Em declaração à imprensa, Cepeda disse que sua equipe revisou os dados disponíveis após a votação de domingo e não identificou elementos que justificassem uma contestação formal do processo eleitoral. Essa mudança de postura ocorre após uma noite de forte tensão política.
No domingo, enquanto a apuração ainda estava em andamento, Cepeda havia evitado reconhecer o resultado preliminar e alegado a existência de discrepâncias relacionadas ao comparecimento de eleitores e a votações que considerava atípicas em alguns locais. No entanto, após a revisão dos dados, Cepeda afirmou que não encontrou fatos que justificassem uma contestação do resultado.
Resultado da eleição
O resultado do primeiro turno presidencial na Colômbia contrariou parte das expectativas do mercado político colombiano. O candidato da direita, Abelardo de La Espriella, conhecido como “El Tigre”, terminou na liderança com 43,74% dos votos, enquanto Cepeda ficou com 40,9%. Isso leva a disputa para um segundo turno altamente polarizado.

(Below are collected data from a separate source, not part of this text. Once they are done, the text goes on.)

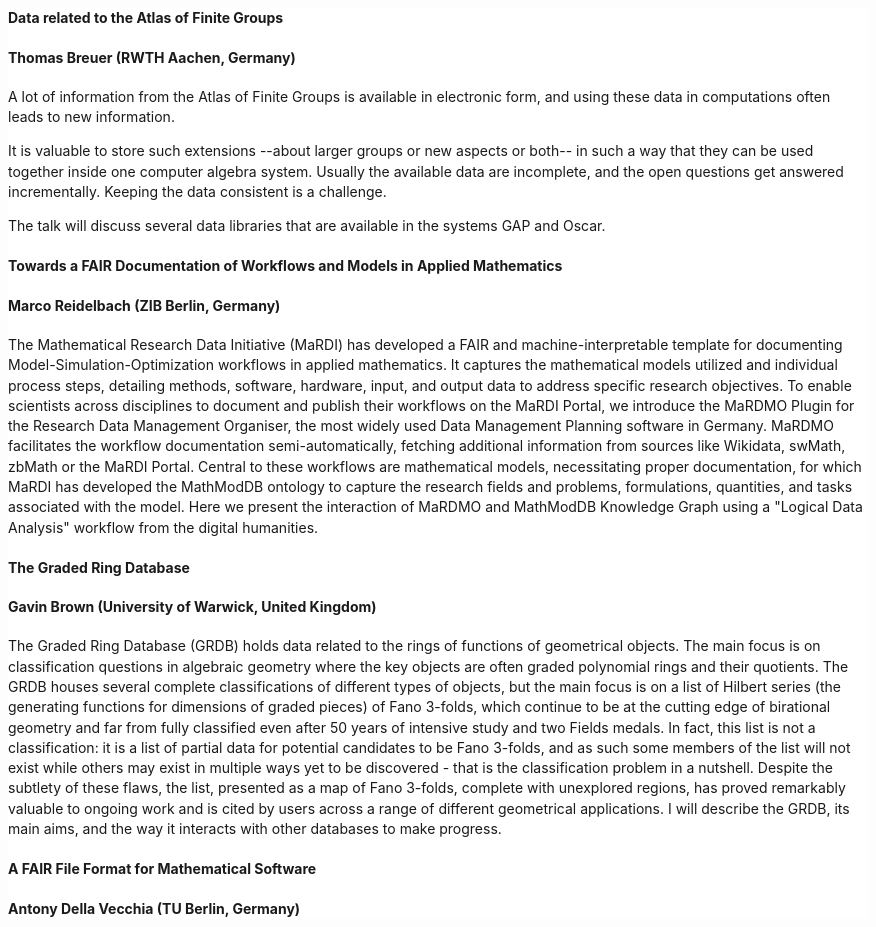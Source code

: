 
#### Data related to the Atlas of Finite Groups
#### Thomas Breuer (RWTH Aachen, Germany)
A lot of information from the Atlas of Finite Groups
is available in electronic form,
and using these data in computations often leads to new information.

It is valuable to store such extensions --about larger groups or new aspects
or both-- in such a way that they can be used together inside one computer algebra system.
Usually the available data are incomplete, and the open questions get answered incrementally.
Keeping the data consistent is a challenge.

The talk will discuss several data libraries that are available in the systems GAP and Oscar.



#### Towards a FAIR Documentation of Workflows and Models in Applied Mathematics
#### Marco Reidelbach (ZIB Berlin, Germany)

The Mathematical Research Data Initiative (MaRDI) has developed a FAIR and machine-interpretable template for documenting Model-Simulation-Optimization workflows in applied mathematics. It captures the mathematical models utilized and individual process steps, detailing methods, software, hardware, input, and output data to address specific research objectives. To enable scientists across disciplines to document and publish their workflows on the MaRDI Portal, we introduce the MaRDMO Plugin for the Research Data Management Organiser, the most widely used Data Management Planning software in Germany. MaRDMO facilitates the workflow documentation semi-automatically, fetching additional information from sources like Wikidata, swMath, zbMath or the MaRDI Portal. Central to these workflows are mathematical models, necessitating proper documentation, for which MaRDI has developed the MathModDB ontology to capture the research fields and problems, formulations, quantities, and tasks associated with the model. Here we present the interaction of MaRDMO and MathModDB Knowledge Graph using a "Logical Data Analysis" workflow from the digital humanities.


#### The Graded Ring Database
#### Gavin Brown (University of Warwick, United Kingdom)

The Graded Ring Database (GRDB) holds data related to the rings of functions of geometrical objects.
The main focus is on classification questions in algebraic geometry where the key objects are often graded polynomial rings and their quotients. The GRDB houses several complete classifications of different types of objects, but the main focus is on a list of Hilbert series (the generating functions for dimensions of graded pieces) of Fano 3-folds, which continue to be at the cutting edge of birational geometry and far from fully classified even after 50 years of intensive study and two Fields medals. In fact, this list is not a classification: it is a list of partial data for potential candidates to be Fano 3-folds, and as such some members of the list will not exist while others may exist in multiple ways yet to be discovered - that is the classification problem in a nutshell. Despite the subtlety of these flaws, the list, presented as a map of Fano 3-folds, complete with unexplored regions, has proved remarkably valuable to ongoing work and is cited by users across a range of different geometrical applications. I will describe the GRDB, its main aims, and the way it interacts with other databases to make progress.


#### A FAIR File Format for Mathematical Software
#### Antony Della Vecchia (TU Berlin, Germany)

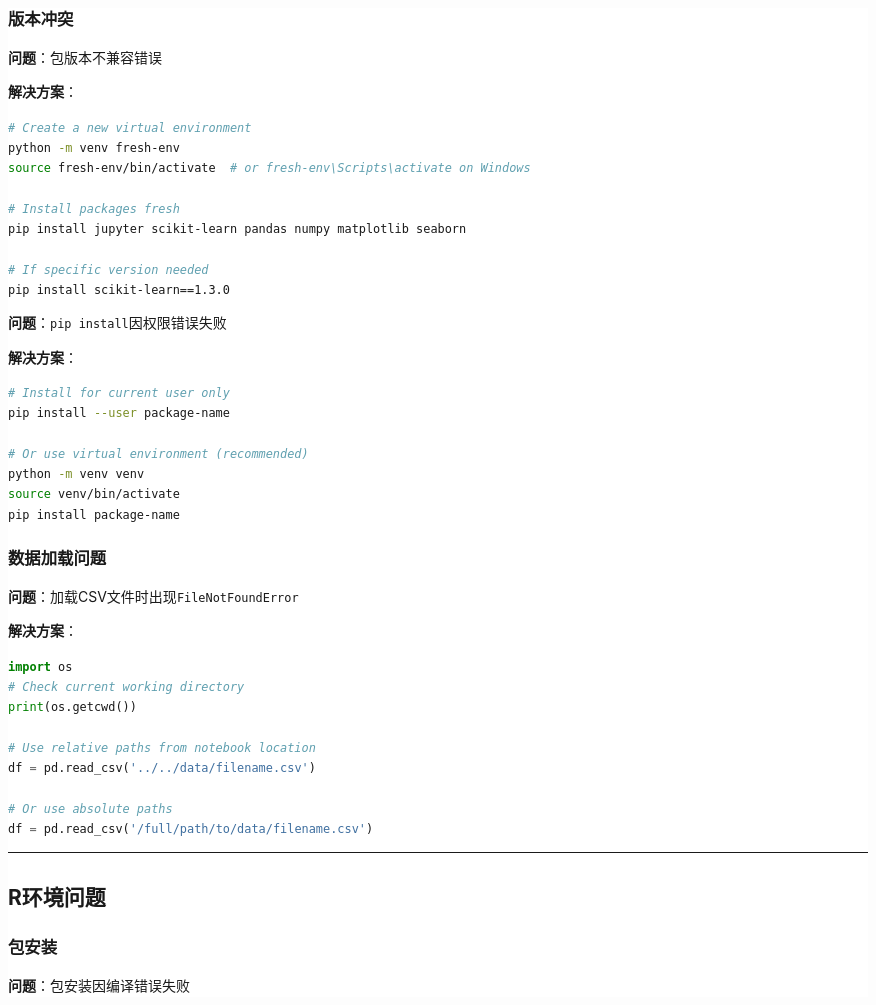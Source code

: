 ### 版本冲突

**问题**：包版本不兼容错误

**解决方案**：
```bash
# Create a new virtual environment
python -m venv fresh-env
source fresh-env/bin/activate  # or fresh-env\Scripts\activate on Windows

# Install packages fresh
pip install jupyter scikit-learn pandas numpy matplotlib seaborn

# If specific version needed
pip install scikit-learn==1.3.0
```

**问题**：`pip install`因权限错误失败

**解决方案**：
```bash
# Install for current user only
pip install --user package-name

# Or use virtual environment (recommended)
python -m venv venv
source venv/bin/activate
pip install package-name
```

### 数据加载问题

**问题**：加载CSV文件时出现`FileNotFoundError`

**解决方案**：
```python
import os
# Check current working directory
print(os.getcwd())

# Use relative paths from notebook location
df = pd.read_csv('../../data/filename.csv')

# Or use absolute paths
df = pd.read_csv('/full/path/to/data/filename.csv')
```

---

## R环境问题

### 包安装

**问题**：包安装因编译错误失败
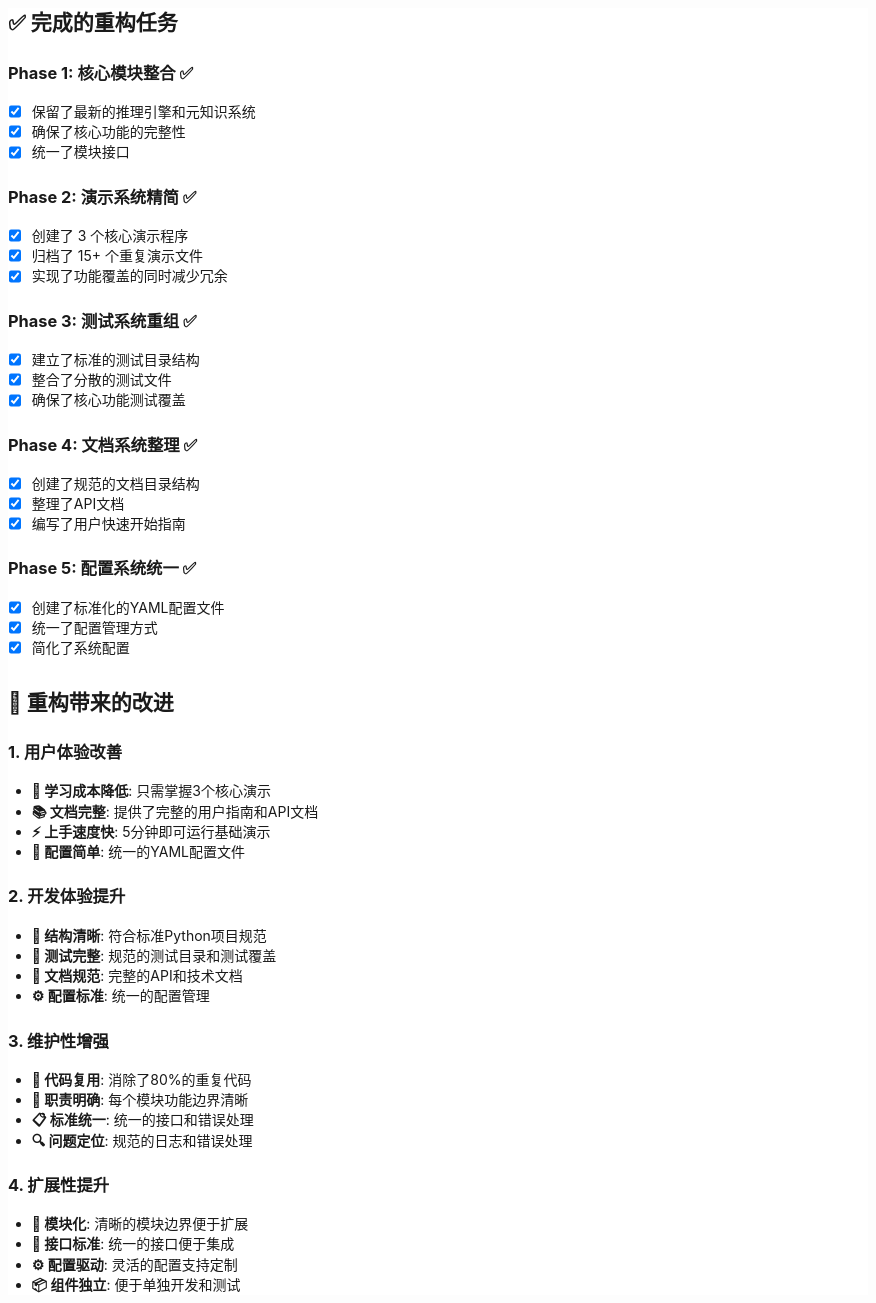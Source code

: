 ## ✅ 完成的重构任务

### Phase 1: 核心模块整合 ✅
- [x] 保留了最新的推理引擎和元知识系统
- [x] 确保了核心功能的完整性
- [x] 统一了模块接口

### Phase 2: 演示系统精简 ✅
- [x] 创建了 3 个核心演示程序
- [x] 归档了 15+ 个重复演示文件
- [x] 实现了功能覆盖的同时减少冗余

### Phase 3: 测试系统重组 ✅
- [x] 建立了标准的测试目录结构
- [x] 整合了分散的测试文件
- [x] 确保了核心功能测试覆盖

### Phase 4: 文档系统整理 ✅
- [x] 创建了规范的文档目录结构
- [x] 整理了API文档
- [x] 编写了用户快速开始指南

### Phase 5: 配置系统统一 ✅
- [x] 创建了标准化的YAML配置文件
- [x] 统一了配置管理方式
- [x] 简化了系统配置

## 🚀 重构带来的改进

### 1. 用户体验改善
- **🎯 学习成本降低**: 只需掌握3个核心演示
- **📚 文档完整**: 提供了完整的用户指南和API文档
- **⚡ 上手速度快**: 5分钟即可运行基础演示
- **🔧 配置简单**: 统一的YAML配置文件

### 2. 开发体验提升
- **📂 结构清晰**: 符合标准Python项目规范
- **🧪 测试完整**: 规范的测试目录和测试覆盖
- **📖 文档规范**: 完整的API和技术文档
- **⚙️ 配置标准**: 统一的配置管理

### 3. 维护性增强
- **🔄 代码复用**: 消除了80%的重复代码
- **🎯 职责明确**: 每个模块功能边界清晰
- **📋 标准统一**: 统一的接口和错误处理
- **🔍 问题定位**: 规范的日志和错误处理

### 4. 扩展性提升
- **🧩 模块化**: 清晰的模块边界便于扩展
- **🔌 接口标准**: 统一的接口便于集成
- **⚙️ 配置驱动**: 灵活的配置支持定制
- **📦 组件独立**: 便于单独开发和测试
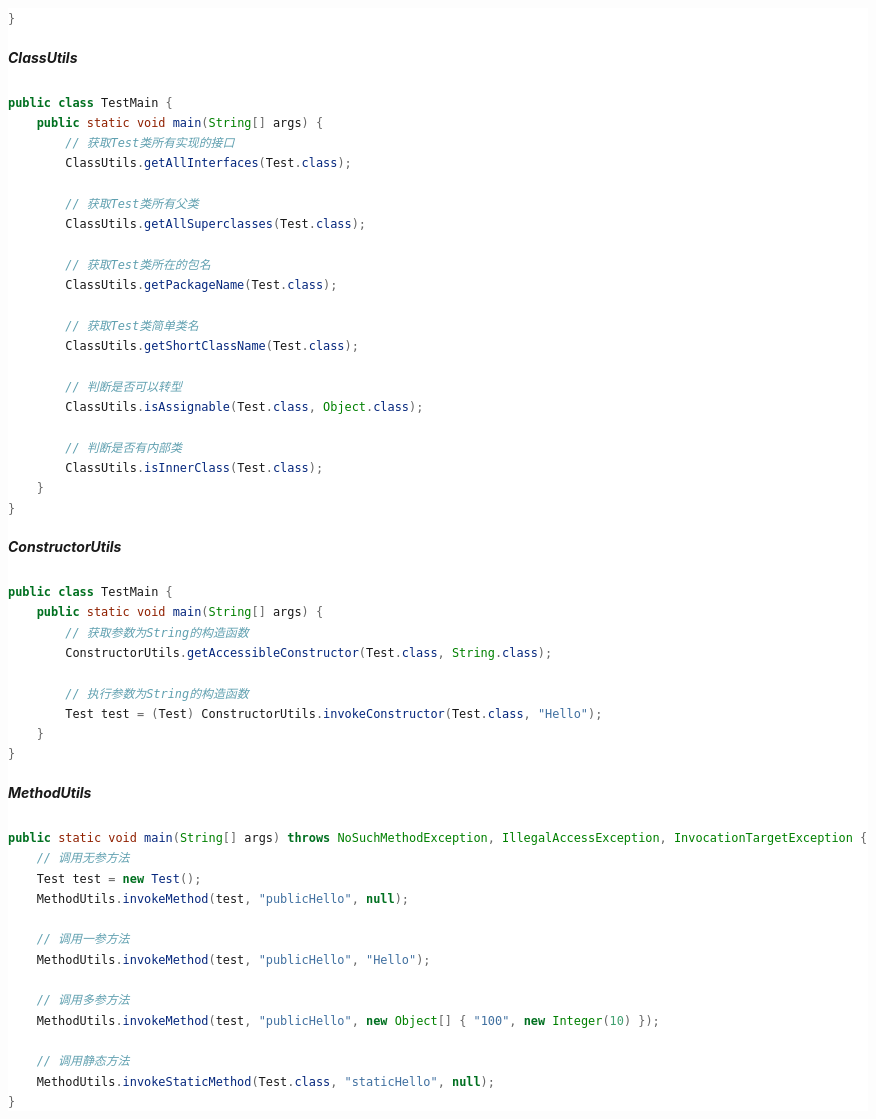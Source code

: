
 ```java
}
```

##### ClassUtils

```java
public class TestMain {
	public static void main(String[] args) {
		// 获取Test类所有实现的接口
		ClassUtils.getAllInterfaces(Test.class);

		// 获取Test类所有父类
		ClassUtils.getAllSuperclasses(Test.class);

		// 获取Test类所在的包名
		ClassUtils.getPackageName(Test.class);

		// 获取Test类简单类名
		ClassUtils.getShortClassName(Test.class);

		// 判断是否可以转型
		ClassUtils.isAssignable(Test.class, Object.class);

		// 判断是否有内部类
		ClassUtils.isInnerClass(Test.class);
	}
}
```

##### ConstructorUtils

```java
public class TestMain {
	public static void main(String[] args) {
		// 获取参数为String的构造函数
		ConstructorUtils.getAccessibleConstructor(Test.class, String.class);

		// 执行参数为String的构造函数
		Test test = (Test) ConstructorUtils.invokeConstructor(Test.class, "Hello");
	}
}
```

##### MethodUtils

```java
public static void main(String[] args) throws NoSuchMethodException, IllegalAccessException, InvocationTargetException {
	// 调用无参方法
	Test test = new Test();
	MethodUtils.invokeMethod(test, "publicHello", null);

	// 调用一参方法
	MethodUtils.invokeMethod(test, "publicHello", "Hello");

	// 调用多参方法
	MethodUtils.invokeMethod(test, "publicHello", new Object[] { "100", new Integer(10) });

	// 调用静态方法
	MethodUtils.invokeStaticMethod(Test.class, "staticHello", null);
}
```
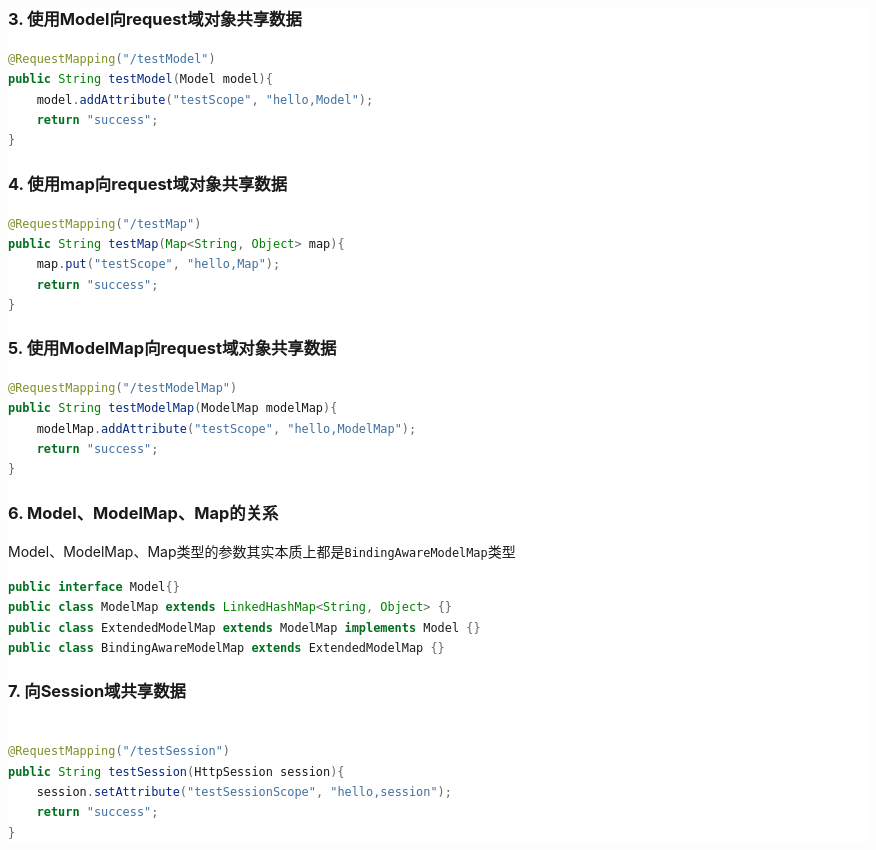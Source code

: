 ### 3. 使用Model向request域对象共享数据

```java
@RequestMapping("/testModel")
public String testModel(Model model){
	model.addAttribute("testScope", "hello,Model");
	return "success";
}
```

### 4. 使用map向request域对象共享数据

```java
@RequestMapping("/testMap")
public String testMap(Map<String, Object> map){
	map.put("testScope", "hello,Map");
	return "success";
}

```

### 5. 使用ModelMap向request域对象共享数据

```java
@RequestMapping("/testModelMap")
public String testModelMap(ModelMap modelMap){
	modelMap.addAttribute("testScope", "hello,ModelMap");
	return "success";
}

```

### 6. Model、ModelMap、Map的关系
Model、ModelMap、Map类型的参数其实本质上都是```BindingAwareModelMap```类型

```java
public interface Model{}
public class ModelMap extends LinkedHashMap<String, Object> {}
public class ExtendedModelMap extends ModelMap implements Model {}
public class BindingAwareModelMap extends ExtendedModelMap {}
```

### 7. 向Session域共享数据

```java

@RequestMapping("/testSession")
public String testSession(HttpSession session){
	session.setAttribute("testSessionScope", "hello,session");
	return "success";
}

```
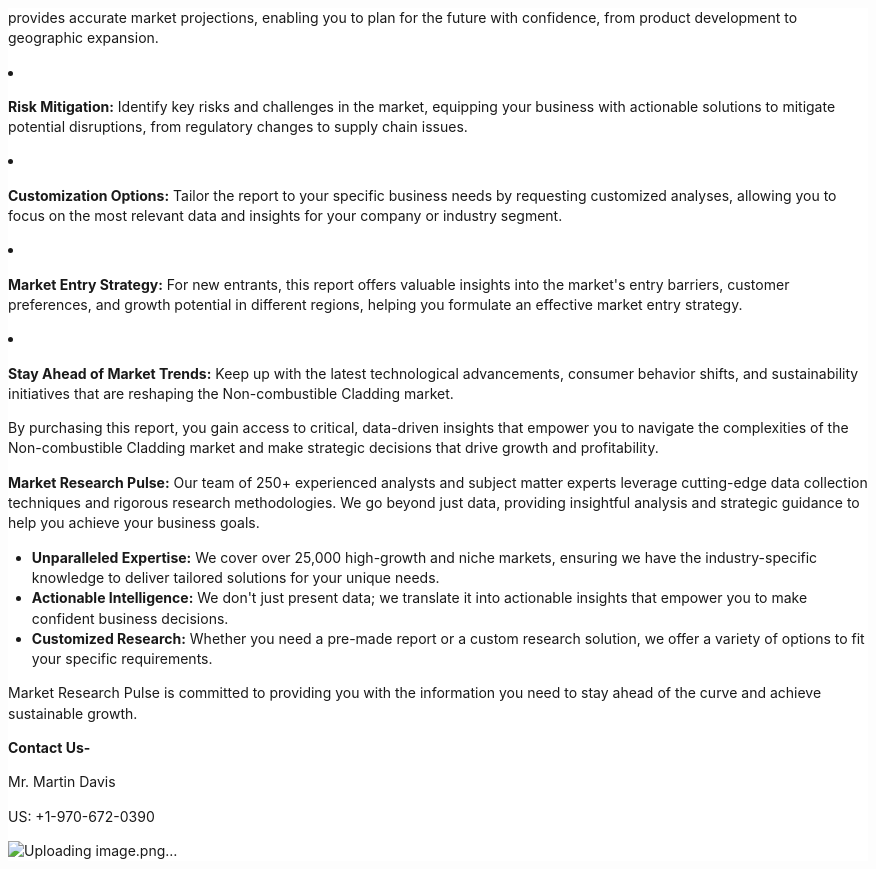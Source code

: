 provides accurate market projections, enabling you to plan for the future with confidence, from product development to geographic expansion.</p></li><li><p><strong>Risk Mitigation:</strong> Identify key risks and challenges in the market, equipping your business with actionable solutions to mitigate potential disruptions, from regulatory changes to supply chain issues.</p></li><li><p><strong>Customization Options:</strong> Tailor the report to your specific business needs by requesting customized analyses, allowing you to focus on the most relevant data and insights for your company or industry segment.</p></li><li><p><strong>Market Entry Strategy:</strong> For new entrants, this report offers valuable insights into the market's entry barriers, customer preferences, and growth potential in different regions, helping you formulate an effective market entry strategy.</p></li><li><p><strong>Stay Ahead of Market Trends:</strong> Keep up with the latest technological advancements, consumer behavior shifts, and sustainability initiatives that are reshaping the Non-combustible Cladding market.</p></li></ol><p>By purchasing this report, you gain access to critical, data-driven insights that empower you to navigate the complexities of the Non-combustible Cladding market and make strategic decisions that drive growth and profitability.</p><p><strong>Market Research Pulse:</strong>&nbsp;Our team of 250+ experienced analysts and subject matter experts leverage cutting-edge data collection techniques and rigorous research methodologies. We go beyond just data, providing insightful analysis and strategic guidance to help you achieve your business goals.</p><ul><li><strong>Unparalleled Expertise:</strong>&nbsp;We cover over 25,000 high-growth and niche markets, ensuring we have the industry-specific knowledge to deliver tailored solutions for your unique needs.</li><li><strong>Actionable Intelligence:</strong>&nbsp;We don't just present data; we translate it into actionable insights that empower you to make confident business decisions.</li><li><strong>Customized Research:</strong>&nbsp;Whether you need a pre-made report or a custom research solution, we offer a variety of options to fit your specific requirements.</li></ul><p>Market Research Pulse is committed to providing you with the information you need to stay ahead of the curve and achieve sustainable growth.</p><p><strong>Contact Us-</strong></p><p>Mr. Martin Davis</p><p>US: +1-970-672-0390</p>
![Uploading image.png…]()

As declarações do presidente da Colômbia, Gustavo Petro, também geraram controvérsia. Petro questionou a legitimidade do processo eleitoral e alegou que mais de 800 mil pessoas teriam sido incorporadas de forma irregular ao cadastro eleitoral nas semanas que antecederam a votação.
- O candidato conservador, Abelardo de La Espriella, acusou o governo de tentar deslegitimar a vontade popular.
- Petro pediu atenção das instituições de segurança diante da possibilidade de contestação do resultado.
- A campanha de De La Espriella reagiu às declarações de Petro, afirmando que o governo está tentando deslegitimar a vontade do povo colombiano.
Essas declarações ampliaram a pressão sobre as autoridades eleitorais e provocaram reação imediata da campanha adversária. O resultado do segundo turno ainda é incerto, e a disputa promete ser altamente polarizada.